Information given —
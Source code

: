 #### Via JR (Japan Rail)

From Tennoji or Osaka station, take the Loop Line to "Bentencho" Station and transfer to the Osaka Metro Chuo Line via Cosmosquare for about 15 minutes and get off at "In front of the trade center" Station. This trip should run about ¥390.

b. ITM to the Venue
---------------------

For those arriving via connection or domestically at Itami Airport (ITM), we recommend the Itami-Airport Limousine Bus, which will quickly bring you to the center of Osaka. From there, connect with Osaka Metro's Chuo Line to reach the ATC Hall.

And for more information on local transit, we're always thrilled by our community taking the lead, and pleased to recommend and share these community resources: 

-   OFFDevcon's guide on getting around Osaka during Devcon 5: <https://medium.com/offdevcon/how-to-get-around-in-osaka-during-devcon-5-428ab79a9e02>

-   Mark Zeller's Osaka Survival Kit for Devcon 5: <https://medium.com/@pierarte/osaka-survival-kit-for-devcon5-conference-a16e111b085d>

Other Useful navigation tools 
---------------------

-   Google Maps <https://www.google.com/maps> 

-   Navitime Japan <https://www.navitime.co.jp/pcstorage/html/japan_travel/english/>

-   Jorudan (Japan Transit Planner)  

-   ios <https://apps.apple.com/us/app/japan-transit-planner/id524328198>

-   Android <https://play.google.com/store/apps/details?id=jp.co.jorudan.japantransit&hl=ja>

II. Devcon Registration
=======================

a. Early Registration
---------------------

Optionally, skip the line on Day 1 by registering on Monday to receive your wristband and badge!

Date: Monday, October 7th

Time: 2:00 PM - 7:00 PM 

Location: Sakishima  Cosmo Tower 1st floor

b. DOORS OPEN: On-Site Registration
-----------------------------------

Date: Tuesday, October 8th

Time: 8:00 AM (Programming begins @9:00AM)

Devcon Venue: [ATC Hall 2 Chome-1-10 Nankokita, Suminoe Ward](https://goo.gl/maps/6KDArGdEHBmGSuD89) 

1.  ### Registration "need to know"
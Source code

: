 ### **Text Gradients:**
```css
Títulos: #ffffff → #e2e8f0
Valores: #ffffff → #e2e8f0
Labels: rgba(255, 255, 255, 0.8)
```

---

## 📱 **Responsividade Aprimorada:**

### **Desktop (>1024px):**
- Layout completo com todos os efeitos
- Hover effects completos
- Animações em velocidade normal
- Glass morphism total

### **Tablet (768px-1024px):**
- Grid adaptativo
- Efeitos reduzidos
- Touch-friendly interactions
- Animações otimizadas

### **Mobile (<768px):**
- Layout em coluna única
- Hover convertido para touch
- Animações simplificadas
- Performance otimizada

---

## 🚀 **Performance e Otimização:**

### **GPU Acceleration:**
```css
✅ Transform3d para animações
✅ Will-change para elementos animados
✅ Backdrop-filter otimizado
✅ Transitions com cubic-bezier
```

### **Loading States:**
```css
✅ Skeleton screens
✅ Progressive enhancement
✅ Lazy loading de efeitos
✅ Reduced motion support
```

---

Task prompt — Going through the records above, count the lines that include the word "Chuo". Give the number alone.

Exercise answer — 2